The probe investigates on behalf of a million curious minds, coordinating its paleobiological autopsy of the leviathan from light-years away. 
The “bones" are of a nano-constructed steel structure, stained by long dried oils and muscle pressures. Much of the remaining tissue had decayed into pale iron rich sinews along the three spines running along the body. 
What most intrigued the probe and its coordinators was the golden husk of the body’s brain and nervous system. Not only was it bizarre to see such a precious metal used in a biological structure, but that it held activity. The brain itself was not alive, but it still preserved echoes of the alien’s thoughts and memories. Such a preservation of information seemed unlikely to be a natural product, at least to the minds behind the probe, hypothesizing that this was an artificial organism, maybe even an alien equivalent to the probe. 

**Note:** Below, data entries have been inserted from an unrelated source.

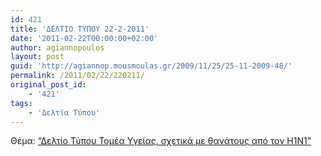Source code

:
```yaml
---
id: 421
title: 'ΔΕΛΤΙΟ ΤΥΠΟΥ 22-2-2011'
date: '2011-02-22T00:00:00+02:00'
author: agiannopoulos
layout: post
guid: 'http://agiannop.mousmoulas.gr/2009/11/25/25-11-2009-48/'
permalink: /2011/02/22/220211/
original_post_id:
    - '421'
tags:
    - 'Δελτία Τύπου'
---
```


Θέμα: [“Δελτίο Τύπου Τομέα Υγείας, σχετικά με θανάτους από τον Η1Ν1”](/wp-content/uploads/2009/11/22022011_dt_gia_thanatoys_h1n1.pdf)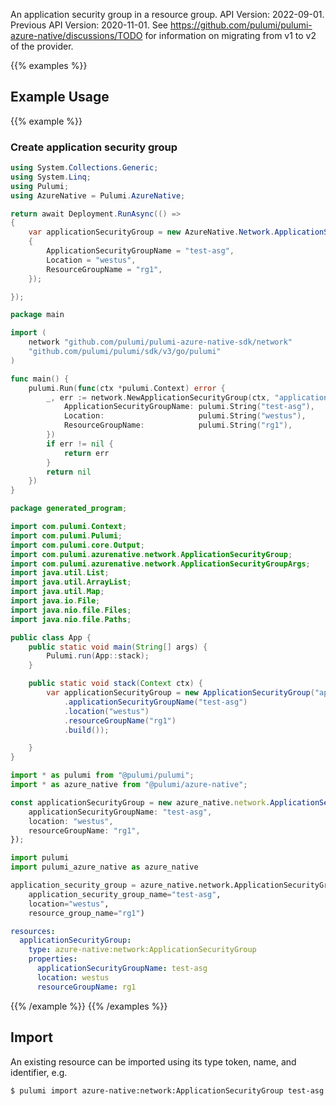 An application security group in a resource group.
API Version: 2022-09-01.
Previous API Version: 2020-11-01. See https://github.com/pulumi/pulumi-azure-native/discussions/TODO for information on migrating from v1 to v2 of the provider.

{{% examples %}}
## Example Usage
{{% example %}}
### Create application security group
```csharp
using System.Collections.Generic;
using System.Linq;
using Pulumi;
using AzureNative = Pulumi.AzureNative;

return await Deployment.RunAsync(() => 
{
    var applicationSecurityGroup = new AzureNative.Network.ApplicationSecurityGroup("applicationSecurityGroup", new()
    {
        ApplicationSecurityGroupName = "test-asg",
        Location = "westus",
        ResourceGroupName = "rg1",
    });

});


```

```go
package main

import (
	network "github.com/pulumi/pulumi-azure-native-sdk/network"
	"github.com/pulumi/pulumi/sdk/v3/go/pulumi"
)

func main() {
	pulumi.Run(func(ctx *pulumi.Context) error {
		_, err := network.NewApplicationSecurityGroup(ctx, "applicationSecurityGroup", &network.ApplicationSecurityGroupArgs{
			ApplicationSecurityGroupName: pulumi.String("test-asg"),
			Location:                     pulumi.String("westus"),
			ResourceGroupName:            pulumi.String("rg1"),
		})
		if err != nil {
			return err
		}
		return nil
	})
}

```

```java
package generated_program;

import com.pulumi.Context;
import com.pulumi.Pulumi;
import com.pulumi.core.Output;
import com.pulumi.azurenative.network.ApplicationSecurityGroup;
import com.pulumi.azurenative.network.ApplicationSecurityGroupArgs;
import java.util.List;
import java.util.ArrayList;
import java.util.Map;
import java.io.File;
import java.nio.file.Files;
import java.nio.file.Paths;

public class App {
    public static void main(String[] args) {
        Pulumi.run(App::stack);
    }

    public static void stack(Context ctx) {
        var applicationSecurityGroup = new ApplicationSecurityGroup("applicationSecurityGroup", ApplicationSecurityGroupArgs.builder()        
            .applicationSecurityGroupName("test-asg")
            .location("westus")
            .resourceGroupName("rg1")
            .build());

    }
}

```

```typescript
import * as pulumi from "@pulumi/pulumi";
import * as azure_native from "@pulumi/azure-native";

const applicationSecurityGroup = new azure_native.network.ApplicationSecurityGroup("applicationSecurityGroup", {
    applicationSecurityGroupName: "test-asg",
    location: "westus",
    resourceGroupName: "rg1",
});

```

```python
import pulumi
import pulumi_azure_native as azure_native

application_security_group = azure_native.network.ApplicationSecurityGroup("applicationSecurityGroup",
    application_security_group_name="test-asg",
    location="westus",
    resource_group_name="rg1")

```

```yaml
resources:
  applicationSecurityGroup:
    type: azure-native:network:ApplicationSecurityGroup
    properties:
      applicationSecurityGroupName: test-asg
      location: westus
      resourceGroupName: rg1

```

{{% /example %}}
{{% /examples %}}

## Import

An existing resource can be imported using its type token, name, and identifier, e.g.

```sh
$ pulumi import azure-native:network:ApplicationSecurityGroup test-asg /subscriptions/subid/resourceGroups/rg1/providers/Microsoft.Network/applicationSecurityGroups/test-asg 
```
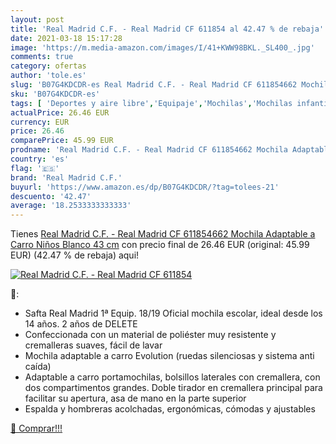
 ```yaml
---
layout: post
title: 'Real Madrid C.F. - Real Madrid CF 611854 al 42.47 % de rebaja'
date: 2021-03-18 15:17:28
image: 'https://m.media-amazon.com/images/I/41+KWW98BKL._SL400_.jpg'
comments: true
category: ofertas
author: 'tole.es'
slug: 'B07G4KDCDR-es Real Madrid C.F. - Real Madrid CF 611854662 Mochila...'
sku: 'B07G4KDCDR-es'
tags: [ 'Deportes y aire libre','Equipaje','Mochilas','Mochilas infantiles','Productos para fans','mochila','real madrid c.f.', ]
actualPrice: 26.46 EUR
currency: EUR
price: 26.46
comparePrice: 45.99 EUR
prodname: 'Real Madrid C.F. - Real Madrid CF 611854662 Mochila Adaptable a Carro  Niños  Blanco  43 cm'
country: 'es'
flag: '🇪🇸'
brand: 'Real Madrid C.F.'
buyurl: 'https://www.amazon.es/dp/B07G4KDCDR/?tag=tolees-21'
descuento: '42.47'
average: '18.2533333333333'
---
```


Tienes [Real Madrid C.F. - Real Madrid CF 611854662 Mochila Adaptable a Carro  Niños  Blanco  43 cm](https://www.amazon.es/dp/B07G4KDCDR/?tag=tolees-21) con precio final de  26.46 EUR (original: 45.99 EUR) (42.47 %  de rebaja) aqui!

[![Real Madrid C.F. - Real Madrid CF 611854](https://m.media-amazon.com/images/I/41+KWW98BKL._SL400_.jpg)](https://www.amazon.es/dp/B07G4KDCDR/?tag=tolees-21)

🔎:

- Safta Real Madrid 1ª Equip. 18/19 Oficial mochila escolar, ideal desde los 14 años. 2 años de DELETE
- Confeccionada con un material de poliéster muy resistente y cremalleras suaves, fácil de lavar
- Mochila adaptable a carro Evolution (ruedas silenciosas y sistema anti caída)
- Adaptable a carro portamochilas, bolsillos laterales con cremallera, con dos compartimentos grandes. Doble tirador en cremallera principal para facilitar su apertura, asa de mano en la parte superior
- Espalda y hombreras acolchadas, ergonómicas, cómodas y ajustables

[🛒 Comprar!!!](https://www.amazon.es/dp/B07G4KDCDR/?tag=tolees-21)
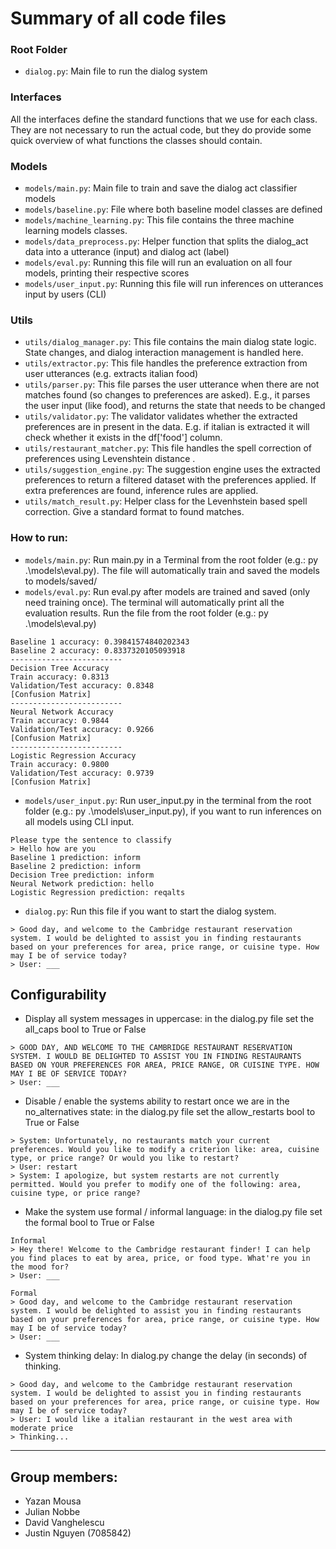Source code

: # Summary of all code files
### Root Folder
- `dialog.py`: Main file to run the dialog system 

### Interfaces
All the interfaces define the standard functions that we use for each class. They are not necessary to run the actual code, but they do provide some quick overview of what functions the classes should contain.

### Models
- `models/main.py`: Main file to train and save the dialog act classifier models
- `models/baseline.py`: File where both baseline model classes are defined
- `models/machine_learning.py`: This file contains the three machine learning models classes.  
- `models/data_preprocess.py`: Helper function that splits the dialog_act data into a utterance (input) and dialog act (label)
- `models/eval.py`: Running this file will run an evaluation on all four models, printing their respective scores
- `models/user_input.py`: Running this file will run inferences on utterances input by users (CLI)

### Utils
- `utils/dialog_manager.py`: This file contains the main dialog state logic. State changes, and dialog interaction management is handled here. 
- `utils/extractor.py`: This file handles the preference extraction from user utterances (e.g. extracts italian food)
- `utils/parser.py`: This file parses the user utterance when there are not matches found (so changes to preferences are asked). E.g., it parses the user input (like food), and returns the state that needs to be changed
- `utils/validator.py`: The validator validates whether the extracted preferences are in present in the data. E.g. if italian is extracted it will check whether it exists in the df['food'] column.
- `utils/restaurant_matcher.py`: This file handles the spell correction of preferences using Levenshtein distance .
- `utils/suggestion_engine.py`: The suggestion engine uses the extracted preferences to return a filtered dataset with the preferences applied. If extra preferences are found, inference rules are applied.
- `utils/match_result.py`: Helper class for the Levenhstein based spell correction. Give a standard format to found matches.

### How to run:
- `models/main.py`: Run main.py in a Terminal from the root folder (e.g.: py .\models\eval.py). The file will automatically train and saved the models to models/saved/
- `models/eval.py`: Run eval.py after models are trained and saved (only need training once). The terminal will automatically print all the evaluation results. Run the file from the root folder (e.g.: py .\models\eval.py)
```
Baseline 1 accuracy: 0.39841574840202343
Baseline 2 accuracy: 0.8337320105093918
-------------------------
Decision Tree Accuracy
Train accuracy: 0.8313
Validation/Test accuracy: 0.8348
[Confusion Matrix]
-------------------------
Neural Network Accuracy
Train accuracy: 0.9844
Validation/Test accuracy: 0.9266
[Confusion Matrix]
-------------------------
Logistic Regression Accuracy
Train accuracy: 0.9800
Validation/Test accuracy: 0.9739
[Confusion Matrix]
```
- `models/user_input.py`: Run user_input.py in the terminal from the root folder (e.g.: py .\models\user_input.py), if you want to run inferences on all models using CLI input.

```
Please type the sentence to classify
> Hello how are you
Baseline 1 prediction: inform
Baseline 2 prediction: inform
Decision Tree prediction: inform
Neural Network prediction: hello
Logistic Regression prediction: reqalts
```
- `dialog.py`: Run this file if you want to start the dialog system.
```
> Good day, and welcome to the Cambridge restaurant reservation system. I would be delighted to assist you in finding restaurants based on your preferences for area, price range, or cuisine type. How may I be of service today?
> User: ___
```

## Configurability
-  Display all system messages in uppercase: in the dialog.py file set the all_caps bool to True or False
```
> GOOD DAY, AND WELCOME TO THE CAMBRIDGE RESTAURANT RESERVATION SYSTEM. I WOULD BE DELIGHTED TO ASSIST YOU IN FINDING RESTAURANTS BASED ON YOUR PREFERENCES FOR AREA, PRICE RANGE, OR CUISINE TYPE. HOW MAY I BE OF SERVICE TODAY?
> User: ___
```
- Disable / enable the systems ability to restart once we are in the no_alternatives state: in the dialog.py file set the allow_restarts bool to True or False
```
> System: Unfortunately, no restaurants match your current preferences. Would you like to modify a criterion like: area, cuisine type, or price range? Or would you like to restart?
> User: restart
> System: I apologize, but system restarts are not currently permitted. Would you prefer to modify one of the following: area, cuisine type, or price range?
```
- Make the system use formal / informal language: in the dialog.py file set the formal bool to True or False
```
Informal
> Hey there! Welcome to the Cambridge restaurant finder! I can help you find places to eat by area, price, or food type. What're you in the mood for?
> User: ___ 

Formal
> Good day, and welcome to the Cambridge restaurant reservation system. I would be delighted to assist you in finding restaurants based on your preferences for area, price range, or cuisine type. How may I be of service today?
> User: ___

```
- System thinking delay: In dialog.py change the delay (in seconds) of thinking.
```
> Good day, and welcome to the Cambridge restaurant reservation system. I would be delighted to assist you in finding restaurants based on your preferences for area, price range, or cuisine type. How may I be of service today?
> User: I would like a italian restaurant in the west area with moderate price
> Thinking...
```


---


## Group members:
- Yazan Mousa
- Julian Nobbe
- David Vanghelescu
- Justin Nguyen (7085842)
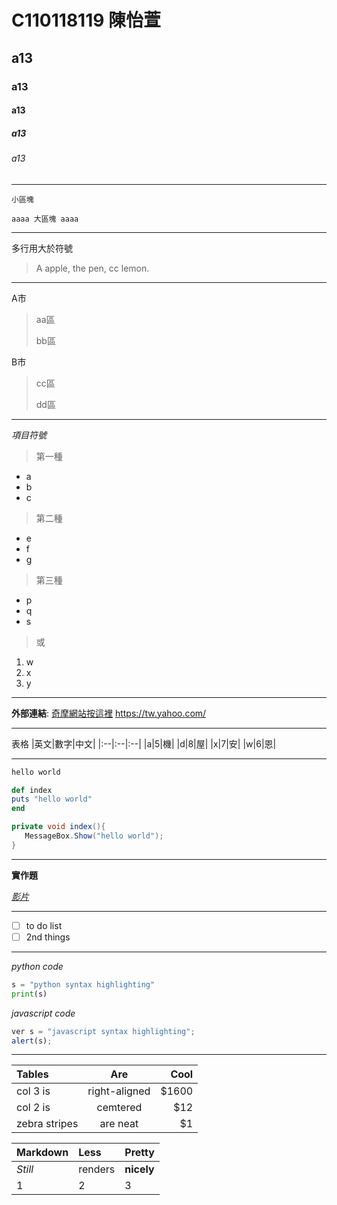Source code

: # C110118119 陳怡萱
## a13
### a13
#### a13
##### a13
###### a13
---
`小區塊`
```
aaaa 大區塊 aaaa
```
***
多行用大於符號
> A apple,
> the pen,
> cc lemon.

___

A市
> aa區
>
> bb區

B市
> cc區
>
> dd區

***

*項目符號*
>第一種
* a
* b
* c
>第二種
+ e
+ f
+ g
>第三種
- p
- q
- s
>或
1. w
2. x
3. y
---
**外部連結**:
[奇摩網站按這裡](https://tw.yahoo.com/)
<https://tw.yahoo.com/>
***
表格
|英文|數字|中文|
|:--|:--|:--|
|a|5|機|
|d|8|屋|
|x|7|安|
|w|6|恩|

---
```js
hello world
```
```ruby
def index
puts "hello world"
end
```
```csharp
private void index(){
   MessageBox.Show("hello world");
}
```
---
**實作題**

*[影片](https://www.youtube.com/watch?v=sSm2dRarhPo)*

---
- [ ] to do list
- [ ] 2nd things
---
*python code*
```python
s = "python syntax highlighting"
print(s)
```

*javascript code*
```js
ver s = "javascript syntax highlighting";
alert(s);
```
---
| **Tables**  |**Are**      |**Cool**|
|:------------|:-------------:|----:|
|col 3 is     |right-aligned|$1600|
|col 2 is     |cemtered     |$12|
|zebra stripes|are neat     |$1|

|**Markdown**|**Less**|**Pretty**|
|:-----------|:--------|:--------|
|*Still*|renders|**nicely**|
|1|2|3|














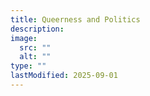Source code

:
 ```yaml
---
title: Queerness and Politics
description:
image:
  src: ""
  alt: ""
type: ""
lastModified: 2025-09-01
---
```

By studying and mimicking the neurological mechanics of the husk, the probe could connect to the neural network and perceive abstracts of information.
Images of birth, or more aptly construction, as its newly crafted eyes connected to its brain, allowing it to witness each massive organ be placed within its metal carapace. A skip in time, the creature rushing with other armoured missile brethren across a battlefield, surging forth in a wild aerial spin deploying numerous biomechanical bombs as if shedding metallic feathers. Other living war machines fight with and against the creature as chaos consumes an alien city of urbanized stone, steel and bone. 
Clearer memories flood in, the creature ascending towards the sky, its form searing with atmospheric heat as it escapes pursuing explosives. A goal screeches within its instincts, to kill whatever lays above these clouds. It plows through the last layer of atmosphere and- 
It lies in a void, circling around the sphere it came from, body torn apart but flickering with life. Its target, a biomechanical ring hovers above the green and blue world with only scars to bare. 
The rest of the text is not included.